Problem to work on ▸
You are asked to copy the entire listing exactly, apart from its pictures.
==== Data section
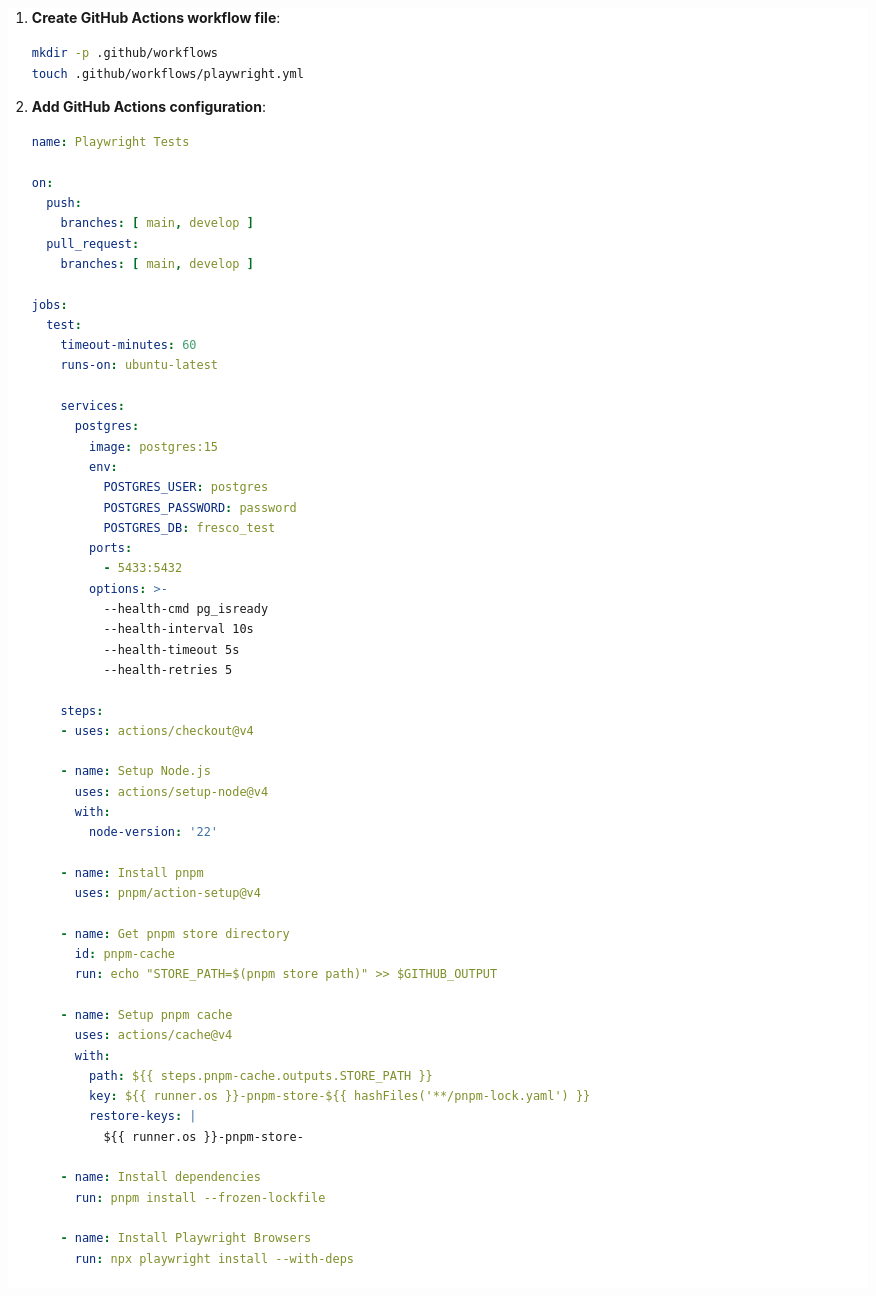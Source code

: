 1. **Create GitHub Actions workflow file**:
   ```bash
   mkdir -p .github/workflows
   touch .github/workflows/playwright.yml
   ```

2. **Add GitHub Actions configuration**:
   ```yaml
   name: Playwright Tests
   
   on:
     push:
       branches: [ main, develop ]
     pull_request:
       branches: [ main, develop ]
   
   jobs:
     test:
       timeout-minutes: 60
       runs-on: ubuntu-latest
       
       services:
         postgres:
           image: postgres:15
           env:
             POSTGRES_USER: postgres
             POSTGRES_PASSWORD: password
             POSTGRES_DB: fresco_test
           ports:
             - 5433:5432
           options: >-
             --health-cmd pg_isready
             --health-interval 10s
             --health-timeout 5s
             --health-retries 5
       
       steps:
       - uses: actions/checkout@v4
       
       - name: Setup Node.js
         uses: actions/setup-node@v4
         with:
           node-version: '22'
       
       - name: Install pnpm
         uses: pnpm/action-setup@v4
       
       - name: Get pnpm store directory
         id: pnpm-cache
         run: echo "STORE_PATH=$(pnpm store path)" >> $GITHUB_OUTPUT
       
       - name: Setup pnpm cache
         uses: actions/cache@v4
         with:
           path: ${{ steps.pnpm-cache.outputs.STORE_PATH }}
           key: ${{ runner.os }}-pnpm-store-${{ hashFiles('**/pnpm-lock.yaml') }}
           restore-keys: |
             ${{ runner.os }}-pnpm-store-
       
       - name: Install dependencies
         run: pnpm install --frozen-lockfile
       
       - name: Install Playwright Browsers
         run: npx playwright install --with-deps
       
   ```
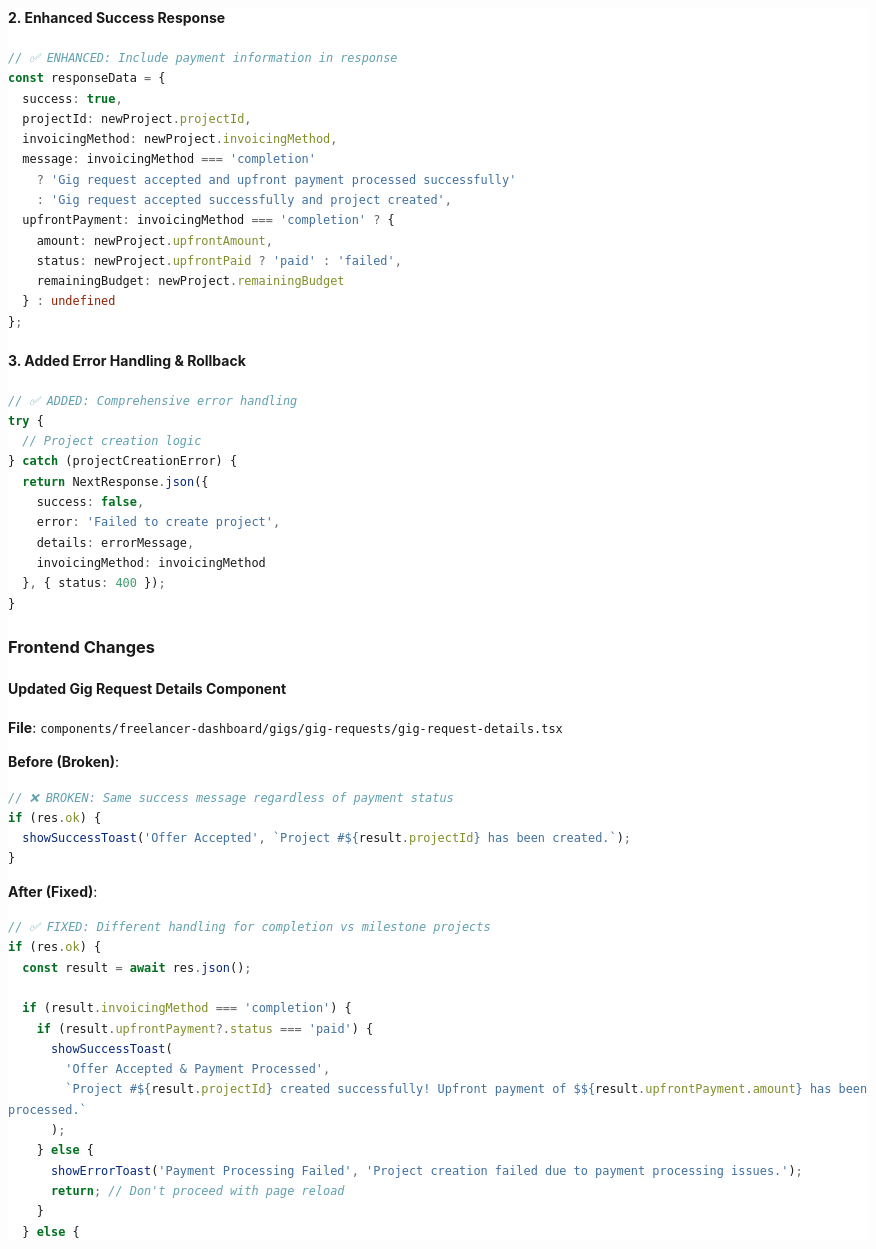 #### **2. Enhanced Success Response**
```typescript
// ✅ ENHANCED: Include payment information in response
const responseData = {
  success: true,
  projectId: newProject.projectId,
  invoicingMethod: newProject.invoicingMethod,
  message: invoicingMethod === 'completion' 
    ? 'Gig request accepted and upfront payment processed successfully'
    : 'Gig request accepted successfully and project created',
  upfrontPayment: invoicingMethod === 'completion' ? {
    amount: newProject.upfrontAmount,
    status: newProject.upfrontPaid ? 'paid' : 'failed',
    remainingBudget: newProject.remainingBudget
  } : undefined
};
```

#### **3. Added Error Handling & Rollback**
```typescript
// ✅ ADDED: Comprehensive error handling
try {
  // Project creation logic
} catch (projectCreationError) {
  return NextResponse.json({
    success: false,
    error: 'Failed to create project',
    details: errorMessage,
    invoicingMethod: invoicingMethod
  }, { status: 400 });
}
```

### **Frontend Changes**

#### **Updated Gig Request Details Component**
**File**: `components/freelancer-dashboard/gigs/gig-requests/gig-request-details.tsx`

**Before (Broken)**:
```typescript
// ❌ BROKEN: Same success message regardless of payment status
if (res.ok) {
  showSuccessToast('Offer Accepted', `Project #${result.projectId} has been created.`);
}
```

**After (Fixed)**:
```typescript
// ✅ FIXED: Different handling for completion vs milestone projects
if (res.ok) {
  const result = await res.json();
  
  if (result.invoicingMethod === 'completion') {
    if (result.upfrontPayment?.status === 'paid') {
      showSuccessToast(
        'Offer Accepted & Payment Processed', 
        `Project #${result.projectId} created successfully! Upfront payment of $${result.upfrontPayment.amount} has been processed.`
      );
    } else {
      showErrorToast('Payment Processing Failed', 'Project creation failed due to payment processing issues.');
      return; // Don't proceed with page reload
    }
  } else {
```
========
Solution ▸
Source code

: 1. **Create GitHub Actions workflow file**:
   ```bash
   mkdir -p .github/workflows
   touch .github/workflows/playwright.yml
   ```

2. **Add GitHub Actions configuration**:
   ```yaml
   name: Playwright Tests
   
   on:
     push:
       branches: [ main, develop ]
     pull_request:
       branches: [ main, develop ]
   
   jobs:
     test:
       timeout-minutes: 60
       runs-on: ubuntu-latest
       
       services:
         postgres:
           image: postgres:15
           env:
             POSTGRES_USER: postgres
             POSTGRES_PASSWORD: password
             POSTGRES_DB: fresco_test
           ports:
             - 5433:5432
           options: >-
             --health-cmd pg_isready
             --health-interval 10s
             --health-timeout 5s
             --health-retries 5
       
       steps:
       - uses: actions/checkout@v4
       
       - name: Setup Node.js
         uses: actions/setup-node@v4
         with:
           node-version: '22'
       
       - name: Install pnpm
         uses: pnpm/action-setup@v4
       
       - name: Get pnpm store directory
         id: pnpm-cache
         run: echo "STORE_PATH=$(pnpm store path)" >> $GITHUB_OUTPUT
       
       - name: Setup pnpm cache
         uses: actions/cache@v4
         with:
           path: ${{ steps.pnpm-cache.outputs.STORE_PATH }}
           key: ${{ runner.os }}-pnpm-store-${{ hashFiles('**/pnpm-lock.yaml') }}
           restore-keys: |
             ${{ runner.os }}-pnpm-store-
       
       - name: Install dependencies
         run: pnpm install --frozen-lockfile
       
       - name: Install Playwright Browsers
         run: npx playwright install --with-deps
       
   ```
 #### **2. Enhanced Success Response**
```typescript
// ✅ ENHANCED: Include payment information in response
const responseData = {
  success: true,
  projectId: newProject.projectId,
  invoicingMethod: newProject.invoicingMethod,
  message: invoicingMethod === 'completion' 
    ? 'Gig request accepted and upfront payment processed successfully'
    : 'Gig request accepted successfully and project created',
  upfrontPayment: invoicingMethod === 'completion' ? {
    amount: newProject.upfrontAmount,
    status: newProject.upfrontPaid ? 'paid' : 'failed',
    remainingBudget: newProject.remainingBudget
  } : undefined
};
```

#### **3. Added Error Handling & Rollback**
```typescript
// ✅ ADDED: Comprehensive error handling
try {
  // Project creation logic
} catch (projectCreationError) {
  return NextResponse.json({
    success: false,
    error: 'Failed to create project',
    details: errorMessage,
    invoicingMethod: invoicingMethod
  }, { status: 400 });
}
```

### **Frontend Changes**

#### **Updated Gig Request Details Component**
**File**: `components/freelancer-dashboard/gigs/gig-requests/gig-request-details.tsx`

**Before (Broken)**:
```typescript
// ❌ BROKEN: Same success message regardless of payment status
if (res.ok) {
  showSuccessToast('Offer Accepted', `Project #${result.projectId} has been created.`);
}
```

**After (Fixed)**:
```typescript
// ✅ FIXED: Different handling for completion vs milestone projects
if (res.ok) {
  const result = await res.json();
  
  if (result.invoicingMethod === 'completion') {
    if (result.upfrontPayment?.status === 'paid') {
      showSuccessToast(
        'Offer Accepted & Payment Processed', 
        `Project #${result.projectId} created successfully! Upfront payment of $${result.upfrontPayment.amount} has been processed.`
      );
    } else {
      showErrorToast('Payment Processing Failed', 'Project creation failed due to payment processing issues.');
      return; // Don't proceed with page reload
    }
  } else {
```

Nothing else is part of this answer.